The Invisibility Cloak

How Bots Use Residential Proxies and Anti-Detect Browsers

The Invisibility Cloak
Adam Cassar

Co-Founder

4 min read

Every time you connect to a website, you leave behind a "digital fingerprint." This isn't about your actual fingerprints, but a unique collection of data points from your device and browser. Security tools analyze this fingerprint—which includes your IP address, browser type, operating system, supported fonts, and even subtle characteristics of your network connection (TLS fingerprinting)—to distinguish legitimate users from malicious bots.

For years, this was a reliable way to spot automated threats. Bots had clumsy, inconsistent fingerprints that made them easy to identify. But today, attackers have access to a powerful combination of tools designed to perfectly mimic real users, making them virtually invisible to traditional defenses.
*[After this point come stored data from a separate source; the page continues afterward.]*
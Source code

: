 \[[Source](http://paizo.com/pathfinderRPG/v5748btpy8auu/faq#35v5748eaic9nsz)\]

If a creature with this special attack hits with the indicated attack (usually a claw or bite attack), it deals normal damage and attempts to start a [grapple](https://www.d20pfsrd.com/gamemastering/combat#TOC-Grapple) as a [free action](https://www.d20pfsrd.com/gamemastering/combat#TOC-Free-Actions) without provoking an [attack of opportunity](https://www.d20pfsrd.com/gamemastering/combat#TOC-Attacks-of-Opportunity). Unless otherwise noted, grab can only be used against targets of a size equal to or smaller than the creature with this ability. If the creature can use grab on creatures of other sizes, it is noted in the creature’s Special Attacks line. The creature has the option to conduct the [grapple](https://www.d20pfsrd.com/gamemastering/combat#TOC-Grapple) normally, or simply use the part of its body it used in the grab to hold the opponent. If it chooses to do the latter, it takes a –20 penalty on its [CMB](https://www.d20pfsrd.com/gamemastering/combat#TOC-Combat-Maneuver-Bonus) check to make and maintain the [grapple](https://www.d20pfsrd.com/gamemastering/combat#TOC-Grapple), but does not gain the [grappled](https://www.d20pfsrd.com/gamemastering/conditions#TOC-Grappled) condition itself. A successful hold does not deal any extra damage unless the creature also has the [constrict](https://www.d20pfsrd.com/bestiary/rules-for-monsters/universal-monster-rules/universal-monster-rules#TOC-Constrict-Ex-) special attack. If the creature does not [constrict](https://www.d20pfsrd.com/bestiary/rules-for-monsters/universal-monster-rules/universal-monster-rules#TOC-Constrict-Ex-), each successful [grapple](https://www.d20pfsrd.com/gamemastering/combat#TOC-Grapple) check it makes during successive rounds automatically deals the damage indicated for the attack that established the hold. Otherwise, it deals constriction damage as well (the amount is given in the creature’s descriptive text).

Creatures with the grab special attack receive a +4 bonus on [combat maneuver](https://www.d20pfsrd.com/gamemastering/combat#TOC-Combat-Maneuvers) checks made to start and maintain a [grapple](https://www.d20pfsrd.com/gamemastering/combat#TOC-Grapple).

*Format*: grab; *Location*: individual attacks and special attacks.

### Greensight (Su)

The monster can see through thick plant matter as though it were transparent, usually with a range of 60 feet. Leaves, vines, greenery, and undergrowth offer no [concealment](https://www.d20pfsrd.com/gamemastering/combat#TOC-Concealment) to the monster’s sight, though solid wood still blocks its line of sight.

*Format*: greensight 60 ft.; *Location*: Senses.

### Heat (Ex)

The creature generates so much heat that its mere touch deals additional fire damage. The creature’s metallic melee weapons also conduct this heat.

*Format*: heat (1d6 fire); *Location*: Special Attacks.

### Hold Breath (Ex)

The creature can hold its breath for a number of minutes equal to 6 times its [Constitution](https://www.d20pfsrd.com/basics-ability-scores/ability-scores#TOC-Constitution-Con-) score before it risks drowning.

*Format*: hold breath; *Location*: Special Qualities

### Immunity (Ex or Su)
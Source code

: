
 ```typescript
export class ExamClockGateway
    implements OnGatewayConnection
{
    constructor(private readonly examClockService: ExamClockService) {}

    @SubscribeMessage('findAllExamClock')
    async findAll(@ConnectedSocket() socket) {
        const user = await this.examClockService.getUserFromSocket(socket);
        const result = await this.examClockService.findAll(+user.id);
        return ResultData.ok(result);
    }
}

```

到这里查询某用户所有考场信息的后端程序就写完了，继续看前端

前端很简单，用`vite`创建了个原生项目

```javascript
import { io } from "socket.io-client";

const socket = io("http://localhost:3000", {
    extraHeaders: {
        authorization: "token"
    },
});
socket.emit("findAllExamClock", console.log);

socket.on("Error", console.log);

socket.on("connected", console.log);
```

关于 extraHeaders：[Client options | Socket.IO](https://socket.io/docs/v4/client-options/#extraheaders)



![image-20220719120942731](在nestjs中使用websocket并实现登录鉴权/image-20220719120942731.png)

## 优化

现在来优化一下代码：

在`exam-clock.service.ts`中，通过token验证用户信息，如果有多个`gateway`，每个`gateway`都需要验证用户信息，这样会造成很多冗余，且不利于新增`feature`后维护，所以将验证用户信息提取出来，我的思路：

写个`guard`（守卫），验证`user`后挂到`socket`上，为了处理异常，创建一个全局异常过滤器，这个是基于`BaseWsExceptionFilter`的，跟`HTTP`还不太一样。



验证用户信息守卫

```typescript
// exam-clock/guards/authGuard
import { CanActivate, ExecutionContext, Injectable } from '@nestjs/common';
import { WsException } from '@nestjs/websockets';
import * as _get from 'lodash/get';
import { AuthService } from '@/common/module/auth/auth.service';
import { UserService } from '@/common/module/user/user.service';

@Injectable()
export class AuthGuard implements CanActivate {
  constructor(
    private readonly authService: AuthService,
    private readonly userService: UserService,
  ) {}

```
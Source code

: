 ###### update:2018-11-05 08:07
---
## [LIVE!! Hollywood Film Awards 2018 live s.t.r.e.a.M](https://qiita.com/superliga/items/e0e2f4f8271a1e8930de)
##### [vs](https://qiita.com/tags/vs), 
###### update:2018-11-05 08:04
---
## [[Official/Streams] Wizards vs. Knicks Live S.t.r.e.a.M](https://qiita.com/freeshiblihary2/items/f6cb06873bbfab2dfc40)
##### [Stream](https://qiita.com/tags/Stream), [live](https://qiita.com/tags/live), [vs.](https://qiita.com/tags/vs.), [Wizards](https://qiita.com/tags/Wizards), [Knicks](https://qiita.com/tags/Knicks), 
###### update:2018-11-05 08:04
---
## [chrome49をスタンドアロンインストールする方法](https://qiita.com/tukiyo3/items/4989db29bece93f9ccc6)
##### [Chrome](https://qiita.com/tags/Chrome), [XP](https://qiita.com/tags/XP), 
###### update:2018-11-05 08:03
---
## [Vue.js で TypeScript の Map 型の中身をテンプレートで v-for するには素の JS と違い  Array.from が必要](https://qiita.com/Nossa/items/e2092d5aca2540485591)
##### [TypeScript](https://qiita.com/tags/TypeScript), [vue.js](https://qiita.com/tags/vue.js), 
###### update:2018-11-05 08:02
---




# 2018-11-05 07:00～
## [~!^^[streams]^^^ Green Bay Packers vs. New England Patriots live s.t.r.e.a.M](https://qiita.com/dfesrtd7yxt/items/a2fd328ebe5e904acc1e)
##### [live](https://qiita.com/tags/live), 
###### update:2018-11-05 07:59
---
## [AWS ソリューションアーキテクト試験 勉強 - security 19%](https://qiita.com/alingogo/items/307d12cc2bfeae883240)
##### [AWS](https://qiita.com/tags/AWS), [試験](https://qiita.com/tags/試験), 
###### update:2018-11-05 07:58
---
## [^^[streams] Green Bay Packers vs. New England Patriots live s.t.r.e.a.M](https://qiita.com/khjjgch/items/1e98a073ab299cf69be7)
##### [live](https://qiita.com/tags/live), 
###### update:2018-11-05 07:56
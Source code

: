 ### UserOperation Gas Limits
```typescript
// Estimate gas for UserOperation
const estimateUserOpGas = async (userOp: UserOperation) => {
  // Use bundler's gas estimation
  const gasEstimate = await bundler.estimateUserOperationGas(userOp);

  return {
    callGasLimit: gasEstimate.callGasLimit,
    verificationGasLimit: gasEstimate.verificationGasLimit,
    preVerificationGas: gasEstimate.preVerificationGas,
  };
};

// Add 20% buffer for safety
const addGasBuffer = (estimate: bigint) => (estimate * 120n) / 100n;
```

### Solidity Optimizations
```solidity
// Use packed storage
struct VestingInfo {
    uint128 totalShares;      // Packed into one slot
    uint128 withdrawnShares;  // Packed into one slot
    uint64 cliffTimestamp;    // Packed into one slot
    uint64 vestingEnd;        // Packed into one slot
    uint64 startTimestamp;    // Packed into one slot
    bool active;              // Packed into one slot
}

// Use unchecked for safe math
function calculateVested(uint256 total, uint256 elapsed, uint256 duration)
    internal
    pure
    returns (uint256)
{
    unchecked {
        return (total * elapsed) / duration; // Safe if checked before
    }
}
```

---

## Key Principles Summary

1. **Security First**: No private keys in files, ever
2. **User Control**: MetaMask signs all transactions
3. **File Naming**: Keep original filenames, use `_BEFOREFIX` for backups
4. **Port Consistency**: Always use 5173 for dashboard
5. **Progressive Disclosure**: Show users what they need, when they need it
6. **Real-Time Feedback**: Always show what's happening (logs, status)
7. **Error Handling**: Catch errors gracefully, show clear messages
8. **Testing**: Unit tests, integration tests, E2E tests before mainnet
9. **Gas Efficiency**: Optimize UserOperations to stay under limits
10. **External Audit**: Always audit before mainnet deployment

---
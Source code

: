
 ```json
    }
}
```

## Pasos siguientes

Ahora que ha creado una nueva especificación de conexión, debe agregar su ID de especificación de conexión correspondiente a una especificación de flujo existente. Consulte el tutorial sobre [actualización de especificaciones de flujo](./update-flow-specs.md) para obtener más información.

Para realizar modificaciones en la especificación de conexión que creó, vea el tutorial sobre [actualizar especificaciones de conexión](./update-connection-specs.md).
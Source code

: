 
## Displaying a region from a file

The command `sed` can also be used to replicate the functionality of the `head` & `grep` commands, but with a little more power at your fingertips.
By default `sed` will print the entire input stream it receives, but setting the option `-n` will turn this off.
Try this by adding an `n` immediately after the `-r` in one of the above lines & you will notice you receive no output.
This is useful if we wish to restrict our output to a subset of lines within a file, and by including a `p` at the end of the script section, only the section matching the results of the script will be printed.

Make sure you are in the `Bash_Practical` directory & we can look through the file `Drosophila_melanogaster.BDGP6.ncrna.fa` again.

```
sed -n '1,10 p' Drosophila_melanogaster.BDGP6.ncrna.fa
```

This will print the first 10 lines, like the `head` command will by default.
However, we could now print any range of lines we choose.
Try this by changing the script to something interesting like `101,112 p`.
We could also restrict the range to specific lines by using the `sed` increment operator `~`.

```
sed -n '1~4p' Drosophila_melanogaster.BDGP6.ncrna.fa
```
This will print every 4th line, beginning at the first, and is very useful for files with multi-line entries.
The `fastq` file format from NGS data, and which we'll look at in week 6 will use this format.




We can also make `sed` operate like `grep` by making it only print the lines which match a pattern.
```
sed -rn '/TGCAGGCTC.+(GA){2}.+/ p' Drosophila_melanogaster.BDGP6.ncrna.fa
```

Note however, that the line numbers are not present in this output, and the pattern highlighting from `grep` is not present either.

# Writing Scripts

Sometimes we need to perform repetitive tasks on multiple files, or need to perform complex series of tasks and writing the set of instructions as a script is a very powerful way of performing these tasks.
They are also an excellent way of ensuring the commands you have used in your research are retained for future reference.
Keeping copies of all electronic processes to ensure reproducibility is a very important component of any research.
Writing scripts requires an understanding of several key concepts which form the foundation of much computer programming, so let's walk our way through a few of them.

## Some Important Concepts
The two most important components of this modern "invisibility cloak" are residential proxies and anti-detect browsers.

What Are Residential Proxies?

A residential proxy is an intermediary server that uses an IP address assigned by an Internet Service Provider (ISP) to a real home internet connection. When a bot routes its traffic through a residential proxy, its requests appear to originate from a genuine home user, not a data center.

These proxy networks are vast, often containing millions of IP addresses sourced from around the globe. How are these IPs obtained? Often through questionable means:

  • Malware and Botnets: Unsuspecting users' devices are infected with malware that turns them into proxy endpoints.
  • SDKs in Free Apps: Some free applications (often VPNs or mobile apps) include code that enrolls the user's device into a proxy network in exchange for using the app, often without the user's full knowledge or consent.

By rotating through this massive pool of legitimate-looking IPs, attackers can launch large-scale attacks that are incredibly difficult to detect. To a website's security system, a distributed attack from a residential proxy network looks like thousands of individual customers from different locations.

What Are Anti-Detect Browsers?

While residential proxies mask the attacker's network location, anti-detect browsers are designed to spoof the rest of the digital fingerprint. These specialized browsers allow an attacker to create and manage thousands of unique browser profiles, each with a perfectly customized and consistent fingerprint.

An anti-detect browser can control and randomize every detail a website uses for identification, including:

  • Browser type and version (e.g., Chrome, Firefox, Safari)
  • Operating system (Windows, macOS, iOS, Android)
  • Screen resolution, fonts, and plugins
  • Time zone and language settings
  • Subtle browser characteristics like Canvas and WebGL rendering

With a few clicks, an attacker can make a single machine in one country appear as thousands of unique, real users on different devices and operating systems from all over the world.

The Combined Threat: A Perfect Storm for Attacks

When attackers combine residential proxies with anti-detect browsers, they create the perfect storm for evading security. The residential proxy provides a legitimate IP address, and the anti-detect browser provides a perfect, human-looking browser fingerprint.

This combination makes sophisticated attacks like large-scale credential stuffing, content scraping, and inventory scalping nearly indistinguishable from legitimate user traffic. Each malicious request appears to be from a unique, real person on a standard device, using a normal home internet connection.

Why Traditional Defenses Fail and What to Do About It

This new level of sophistication renders traditional security measures obsolete:

  • IP Blocklists and Reputation Services: These are useless when attackers are using a constantly rotating pool of millions of legitimate residential IP addresses. Our own research shows that even the best IP intelligence services fail to detect the vast majority of residential proxy traffic.
  • Basic Browser Fingerprinting: Anti-detect browsers are specifically designed to defeat these checks by providing a consistent and realistic fingerprint.

To combat this combined threat, organizations need a modern approach to bot detection that looks beyond the surface:

  1. Advanced Network Fingerprinting: Instead of just looking at the IP address, modern solutions analyze the underlying characteristics of the network connection itself (like the TLS/JA3 fingerprint). These signatures can often identify the underlying automation tool or proxy network, even when the IP address appears legitimate.
  2. Behavioural Analysis: Advanced systems model normal user behaviour—such as mouse movements, typing speed, and page navigation—to identify the subtle, non-human patterns of automation that even sophisticated bots can't perfectly mimic.
  3. Dedicated Residential Proxy Detection: Specialized techniques are required to identify traffic coming from residential proxy networks. This is a critical signal, as very few legitimate users have a reason to route their traffic this way.

In the face of attackers armed with invisibility cloaks, security teams must adopt deeper, more intelligent methods of detection. By focusing on the immutable characteristics of network connections and the subtle tells of automated behaviour, it's still possible to see the bot behind the curtain.